少し遅れて、一緒に撮影することになった、本物のモデルの『サチ』が出てくる。
「か、かわいい…」
万里ではないが、奏人も目の前の美女に釘付けになる。
「宜しくネ、えっと…阿久野くん?」
サチスマイルが真央に炸裂する。
「…」
真央はサチの顔をチラッと見下ろすとすぐ目線をそらし、小さく呟いた。
「女でもキャメラに撮られるというのか…」
「…」
まだ何か勘違いしているようだ。
「…あ、じゃあ、真央くん!そこに立って!!」
「…」
ミナミがカメラを構えながら、指示をする。
しかし、真央は微動だにしない。
見かねた奏人が、真央の背中を押す。
「真央、言う通りに…」
「ああ…ここか…」
やっと指示が通りセットの前に立ち、カメラと向き合った。
「はい、じゃあ撮影始めます!!」
初夏がテーマのため薄着で真央に近づくサチ。
羨ましいことこの上ない。
ふと、奏人は万里に目をやる。
「!!」
その形相はまさに悪魔。

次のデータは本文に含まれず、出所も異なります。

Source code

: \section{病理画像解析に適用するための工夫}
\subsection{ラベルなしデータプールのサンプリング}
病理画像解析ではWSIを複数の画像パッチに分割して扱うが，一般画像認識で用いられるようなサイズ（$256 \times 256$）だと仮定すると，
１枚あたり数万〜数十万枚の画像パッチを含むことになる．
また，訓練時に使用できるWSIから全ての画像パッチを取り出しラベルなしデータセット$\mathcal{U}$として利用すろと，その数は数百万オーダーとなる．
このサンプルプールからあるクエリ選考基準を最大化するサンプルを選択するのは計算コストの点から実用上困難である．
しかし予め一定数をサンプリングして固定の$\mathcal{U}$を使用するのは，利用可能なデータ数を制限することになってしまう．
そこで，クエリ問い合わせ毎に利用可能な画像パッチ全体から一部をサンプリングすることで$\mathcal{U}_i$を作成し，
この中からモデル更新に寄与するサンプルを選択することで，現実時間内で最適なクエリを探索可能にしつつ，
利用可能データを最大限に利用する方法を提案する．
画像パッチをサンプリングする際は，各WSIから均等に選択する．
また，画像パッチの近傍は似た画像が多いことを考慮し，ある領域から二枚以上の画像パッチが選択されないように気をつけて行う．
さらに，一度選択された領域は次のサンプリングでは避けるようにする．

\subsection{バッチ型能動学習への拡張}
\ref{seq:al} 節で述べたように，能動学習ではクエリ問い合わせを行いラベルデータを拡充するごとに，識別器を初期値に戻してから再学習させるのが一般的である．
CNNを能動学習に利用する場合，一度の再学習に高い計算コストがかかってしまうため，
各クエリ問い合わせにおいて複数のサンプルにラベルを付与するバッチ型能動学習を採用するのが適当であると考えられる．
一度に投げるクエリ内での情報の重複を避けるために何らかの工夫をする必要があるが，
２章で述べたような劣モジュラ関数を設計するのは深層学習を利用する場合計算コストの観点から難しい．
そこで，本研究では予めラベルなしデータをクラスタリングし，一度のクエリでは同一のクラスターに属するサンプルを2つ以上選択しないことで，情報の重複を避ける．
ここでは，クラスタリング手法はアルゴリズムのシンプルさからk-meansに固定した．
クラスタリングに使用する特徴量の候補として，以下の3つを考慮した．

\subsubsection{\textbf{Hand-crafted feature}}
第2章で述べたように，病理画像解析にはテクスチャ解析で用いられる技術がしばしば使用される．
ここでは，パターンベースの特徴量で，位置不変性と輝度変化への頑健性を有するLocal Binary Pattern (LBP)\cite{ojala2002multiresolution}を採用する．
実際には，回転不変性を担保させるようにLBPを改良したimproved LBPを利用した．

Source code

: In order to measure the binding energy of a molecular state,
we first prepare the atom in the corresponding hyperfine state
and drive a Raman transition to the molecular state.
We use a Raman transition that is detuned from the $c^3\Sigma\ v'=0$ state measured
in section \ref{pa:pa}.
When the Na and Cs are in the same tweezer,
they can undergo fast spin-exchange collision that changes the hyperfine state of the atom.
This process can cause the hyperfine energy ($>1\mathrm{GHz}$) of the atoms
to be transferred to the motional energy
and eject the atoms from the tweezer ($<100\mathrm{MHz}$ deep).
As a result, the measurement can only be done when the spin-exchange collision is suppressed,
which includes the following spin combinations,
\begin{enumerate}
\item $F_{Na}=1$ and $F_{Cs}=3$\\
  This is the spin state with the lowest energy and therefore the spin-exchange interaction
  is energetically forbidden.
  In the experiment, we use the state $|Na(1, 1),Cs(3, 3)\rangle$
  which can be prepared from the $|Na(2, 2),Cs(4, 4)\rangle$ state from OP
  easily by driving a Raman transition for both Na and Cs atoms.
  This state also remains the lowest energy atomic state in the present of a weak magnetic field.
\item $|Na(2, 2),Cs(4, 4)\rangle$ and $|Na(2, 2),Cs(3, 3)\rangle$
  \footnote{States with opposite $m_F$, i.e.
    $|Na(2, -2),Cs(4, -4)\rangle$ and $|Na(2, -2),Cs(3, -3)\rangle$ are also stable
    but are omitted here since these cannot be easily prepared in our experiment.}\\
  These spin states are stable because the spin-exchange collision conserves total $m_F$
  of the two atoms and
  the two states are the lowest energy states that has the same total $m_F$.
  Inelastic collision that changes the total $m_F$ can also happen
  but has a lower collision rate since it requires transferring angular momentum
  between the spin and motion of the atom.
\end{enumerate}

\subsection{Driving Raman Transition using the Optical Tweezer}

目は血走り、歯からはギリギリと音がなり、握られた拳からは血が滲んできそうだった。
いまにも飛びかかりそうな勢いである。
そして、向けられたカメラのレンズをただ睨み付ける真央。
何が飛び出してきても応戦できる構えを取る。
「真央くん!笑って!」
ミナミがシャッターを切りながら、ハキハキと声をかけるが、やはり、微動だにしない。
「真央!笑顔だぞ!!」
「ああ…こうか…」
奏人が声をかけると、我に返ったように口許を引き上げた。
「…」
現場が凍りつく。
「あの、睨み付けないで…何かしら、恐怖でシャッターが押せない…」
「なんだ違うのか…」
不服そうに口を結ぶ。
「真央、自然に…」
「自然に笑う…か?どうやるのだ…」
「え…」
「緊張してるのネ?カワイイ!大丈夫よ!慣れてくれば笑顔も出るワ!」
隣に居たサチが真央の手を握りながらまたまたサチスマイルを向ける。
「あのオンナ…」
万里から、真っ黒いオーラが浮き出る…
奏人はなぜか悔しくなっていた。
別に真央が羨ましいわけではなく、真央から笑顔がでない。
「今朝の笑顔が出れば、問題ないんだけどな…」
せっかくなんだから、笑ってほしかった。
きっと万里も同じことを思っているはず…
というか、真央を笑わせれば万里も少しは落ち着くのではないだろうか。
「よし!」
奏人は心を決め、なかなか笑顔を見せない真央に向けられたカメラの後ろに立った。
「おい、真央」
そして渾身の変顔を真央に向けたのだ。
その脇には、サチを鬼の形相で睨み付ける万里。
「なっ!!き、貴様ら…」
真央がうつ向き、肩を震わせている。
成功か?
奏人は顔をあげる真央に期待した。
そして真央が顔を挙げる。
「!」
その表情は、まさに怒りそのものだった。
「バカにしているのか…」
「いえ…そのようなことは…」
二人は後ろへ一歩退いた。
その肩を母に捕まれる。
「あなたたち。邪魔はしないように!!」
その顔もにこやかではなかった。
「あは、あははっ」
「あっちにいってなさい!」
せっかくリラックスしてきたのにまた、無表情と言うよりかは、怒りの表情に変わってしまった真央。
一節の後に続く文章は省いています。